BEGIN

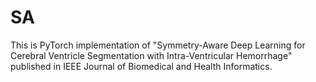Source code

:# SA
This is PyTorch implementation of "Symmetry-Aware Deep Learning for Cerebral Ventricle Segmentation with Intra-Ventricular Hemorrhage" published in IEEE Journal of Biomedical and Health Informatics.
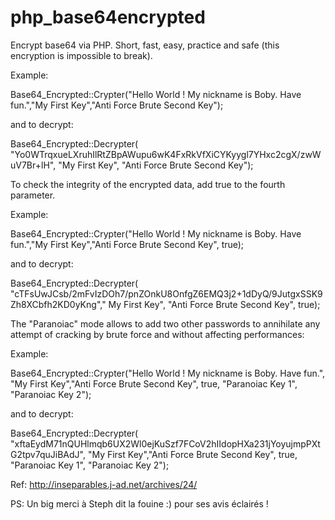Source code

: # php_base64encrypted
Encrypt base64 via PHP. Short, fast, easy, practice and safe (this encryption is impossible to break).

Example: 

Base64_Encrypted::Crypter("Hello World ! My nickname is Boby. Have fun.","My First Key","Anti Force Brute Second Key");
 
 and to decrypt:
 
Base64_Encrypted::Decrypter( "Yo0WTrqxueLXruhIlRtZBpAWupu6wK4FxRkVfXiCYKyygl7YHxc2cgX/zwWuV7Br+lH", "My First Key", "Anti Force Brute Second Key");
 
 To check the integrity of the encrypted data, add true to the fourth parameter.
 
Example:
 
Base64_Encrypted::Crypter("Hello World ! My nickname is Boby. Have fun.","My First Key","Anti Force Brute Second Key", true);

and to decrypt:

Base64_Encrypted::Decrypter( "cTFsUwJCsb/2mFvIzDOh7/pnZOnkU8OnfgZ6EMQ3j2+1dDyQ/9JutgxSSK9Zh8XCbfh2KD0yKng"," My First Key", "Anti Force Brute Second Key", true);


The "Paranoiac" mode allows to add two other passwords to annihilate any attempt of cracking by brute force and without affecting performances:

Example:

Base64_Encrypted::Crypter("Hello World ! My nickname is Boby. Have fun.", "My First Key","Anti Force Brute Second Key", true, "Paranoiac Key 1", "Paranoiac Key 2");

and to decrypt:

Base64_Encrypted::Decrypter( "xftaEydM71nQUHlmqb6UX2Wl0ejKuSzf7FCoV2hIIdopHXa231jYoyujmpPXtG2tpv7quJiBAdJ", "My First Key","Anti Force Brute Second Key", true, "Paranoiac Key 1", "Paranoiac Key 2");




Ref: http://inseparables.j-ad.net/archives/24/

PS: Un big merci à Steph dit la fouine :) pour ses avis éclairés !
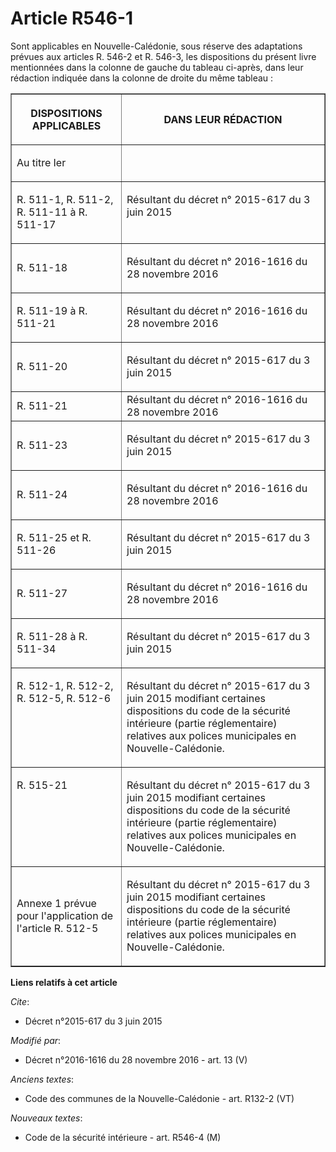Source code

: # Article R546-1

Sont applicables en Nouvelle-Calédonie, sous réserve des adaptations prévues aux articles R. 546-2 et R. 546-3, les
dispositions du présent livre mentionnées dans la colonne de gauche du tableau ci-après, dans leur rédaction indiquée dans la
colonne de droite du même tableau : 

<table border="1">
  <tbody>
    <tr>
      <th>

DISPOSITIONS APPLICABLES 

</th>
      <th>

DANS LEUR RÉDACTION 

</th>
    </tr>
    <tr>
      <td valign="middle">

Au titre Ier

</td>
      <td align="left" valign="middle">
    </td></tr>
    <tr>
      <td valign="top" align="left">

R. 511-1, R. 511-2, R. 511-11 à R. 511-17 

</td>
      <td valign="top" align="left">

Résultant du décret n° 2015-617 du 3 juin 2015

</td>
    </tr>
    <tr>
      <td>

R. 511-18

</td>
      <td>

Résultant du décret n° 2016-1616 du 28 novembre 2016

</td>
    </tr>
    <tr>
      <td>

R. 511-19 à R. 511-21 

</td>
      <td>

Résultant du décret n° 2016-1616 du 28 novembre 2016

</td>
    </tr>
    <tr>
      <td>

R. 511-20

</td>
      <td>

Résultant du décret n° 2015-617 du 3 juin 2015

</td>
    </tr>
    <tr>
      <td>R. 511-21</td>
      <td align="left">Résultant du décret n° 2016-1616 du 28 novembre 2016</td>
    </tr>
    <tr>
      <td>

R. 511-23 

</td>
      <td>

Résultant du décret n° 2015-617 du 3 juin 2015

</td>
    </tr>
    <tr>
      <td>

R. 511-24 

</td>
      <td>

Résultant du décret n° 2016-1616 du 28 novembre 2016

</td>
    </tr>
    <tr>
      <td>

R. 511-25 et R. 511-26

</td>
      <td>

Résultant du décret n° 2015-617 du 3 juin 2015

</td>
    </tr>
    <tr>
      <td>

R. 511-27

</td>
      <td>

Résultant du décret n° 2016-1616 du 28 novembre 2016

</td>
    </tr>
    <tr>
      <td>

R. 511-28 à R. 511-34

</td>
      <td>

Résultant du décret n° 2015-617 du 3 juin 2015

</td>
    </tr>
    <tr>
      <td align="left" valign="top">

R. 512-1, R. 512-2, R. 512-5, R. 512-6

</td>
      <td align="left" valign="top">

Résultant du décret n° 2015-617 du 3 juin 2015 modifiant certaines dispositions du code de la sécurité intérieure (partie
réglementaire) relatives aux polices municipales en Nouvelle-Calédonie.

</td>
    </tr>
    <tr>
      <td valign="top" align="left">

R. 515-21

</td>
      <td align="left" valign="top">

Résultant du  décret n° 2015-617 du 3 juin 2015 modifiant certaines dispositions du code de la sécurité intérieure (partie
réglementaire) relatives aux polices municipales en Nouvelle-Calédonie.

</td>
    </tr>
    <tr>
      <td valign="middle">

Annexe 1 prévue pour l'application de l'article R. 512-5 

</td>
      <td valign="middle">

Résultant du décret n° 2015-617 du 3 juin 2015 modifiant certaines dispositions du code de la sécurité intérieure (partie
réglementaire) relatives aux polices municipales en Nouvelle-Calédonie. 

</td>
    </tr>
  </tbody>
</table>

**Liens relatifs à cet article**

_Cite_:

  - Décret n°2015-617 du 3 juin 2015

_Modifié par_:

  - Décret n°2016-1616 du 28 novembre 2016 - art. 13 (V)

_Anciens textes_:

  - Code des communes de la Nouvelle-Calédonie - art. R132-2 (VT)

_Nouveaux textes_:

  - Code de la sécurité intérieure - art. R546-4 (M)
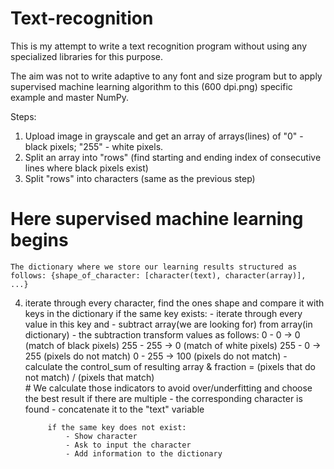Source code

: # Text-recognition

This is my attempt to write a text recognition program without using any specialized libraries for this purpose.

The aim was not to write adaptive to any font and size program but to apply supervised machine learning algorithm to 
this (600 dpi.png) specific example and master NumPy.

Steps:
1) Upload image in grayscale and get an array of arrays(lines) of "0" - black pixels; "255" - white pixels.
2) Split an array into "rows" (find starting and ending index of consecutive lines where black pixels exist)
3) Split "rows" into characters (same as the previous step)

# Here supervised machine learning begins
	The dictionary where we store our learning results structured as follows: {shape_of_character: [character(text), character(array)], ...}
	
4) iterate through every character, find the ones shape and compare it with keys in the dictionary
			if the same key exists:
				- iterate through every value in this key and
				- subtract array(we are looking for) from  array(in dictionary)
				- the subtraction transform values as follows: 
																										 0 - 0 -> 0 (match of black pixels)
																										 255 - 255 -> 0 (match of white pixels)
																										 255 - 0 -> 255 (pixels do not match)
																										 0 - 255 -> 100 (pixels do not match)
				- calculate the control_sum of resulting array & fraction = (pixels that do not match) / (pixels that match)	
					# We calculate those indicators to avoid over/underfitting and choose the best result if there are multiple
				- the corresponding character is found - concatenate it to the "text" variable
				
			if the same key does not exist:
				- Show character
				- Ask to input the character
				- Add information to the dictionary
				
				
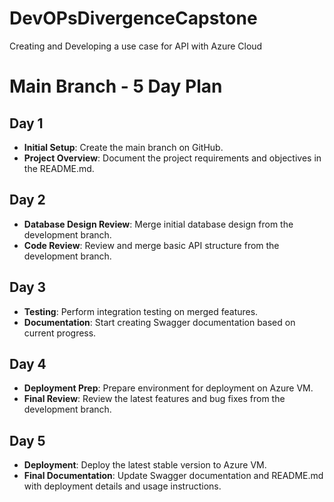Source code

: # DevOPsDivergenceCapstone
Creating and Developing a use case for API with Azure Cloud

# Main Branch - 5 Day Plan

## Day 1
- **Initial Setup**: Create the main branch on GitHub.
- **Project Overview**: Document the project requirements and objectives in the README.md.

## Day 2
- **Database Design Review**: Merge initial database design from the development branch.
- **Code Review**: Review and merge basic API structure from the development branch.

## Day 3
- **Testing**: Perform integration testing on merged features.
- **Documentation**: Start creating Swagger documentation based on current progress.

## Day 4
- **Deployment Prep**: Prepare environment for deployment on Azure VM.
- **Final Review**: Review the latest features and bug fixes from the development branch.

## Day 5
- **Deployment**: Deploy the latest stable version to Azure VM.
- **Final Documentation**: Update Swagger documentation and README.md with deployment details and usage instructions.
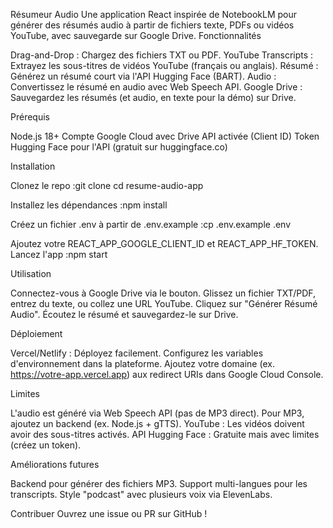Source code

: Résumeur Audio
Une application React inspirée de NotebookLM pour générer des résumés audio à partir de fichiers texte, PDFs ou vidéos YouTube, avec sauvegarde sur Google Drive.
Fonctionnalités

Drag-and-Drop : Chargez des fichiers TXT ou PDF.
YouTube Transcripts : Extrayez les sous-titres de vidéos YouTube (français ou anglais).
Résumé : Générez un résumé court via l'API Hugging Face (BART).
Audio : Convertissez le résumé en audio avec Web Speech API.
Google Drive : Sauvegardez les résumés (et audio, en texte pour la démo) sur Drive.

Prérequis

Node.js 18+
Compte Google Cloud avec Drive API activée (Client ID)
Token Hugging Face pour l'API (gratuit sur huggingface.co)

Installation

Clonez le repo :git clone <votre-repo-url>
cd resume-audio-app


Installez les dépendances :npm install


Créez un fichier .env à partir de .env.example :cp .env.example .env

Ajoutez votre REACT_APP_GOOGLE_CLIENT_ID et REACT_APP_HF_TOKEN.
Lancez l'app :npm start



Utilisation

Connectez-vous à Google Drive via le bouton.
Glissez un fichier TXT/PDF, entrez du texte, ou collez une URL YouTube.
Cliquez sur "Générer Résumé Audio".
Écoutez le résumé et sauvegardez-le sur Drive.

Déploiement

Vercel/Netlify : Déployez facilement.
Configurez les variables d'environnement dans la plateforme.
Ajoutez votre domaine (ex. https://votre-app.vercel.app) aux redirect URIs dans Google Cloud Console.

Limites

L'audio est généré via Web Speech API (pas de MP3 direct). Pour MP3, ajoutez un backend (ex. Node.js + gTTS).
YouTube : Les vidéos doivent avoir des sous-titres activés.
API Hugging Face : Gratuite mais avec limites (créez un token).

Améliorations futures

Backend pour générer des fichiers MP3.
Support multi-langues pour les transcripts.
Style "podcast" avec plusieurs voix via ElevenLabs.

Contribuer
Ouvrez une issue ou PR sur GitHub !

END

## YOUR GOAL
Of the entries above, repeat exactly the lines between the line with "- the subtraction" and the line with "- calculate the", inclusive, and no others.

## ANSWER BOX
				- the subtraction transform values as follows: 
																										 0 - 0 -> 0 (match of black pixels)
																										 255 - 255 -> 0 (match of white pixels)
																										 255 - 0 -> 255 (pixels do not match)
																										 0 - 255 -> 100 (pixels do not match)
				- calculate the control_sum of resulting array & fraction = (pixels that do not match) / (pixels that match)	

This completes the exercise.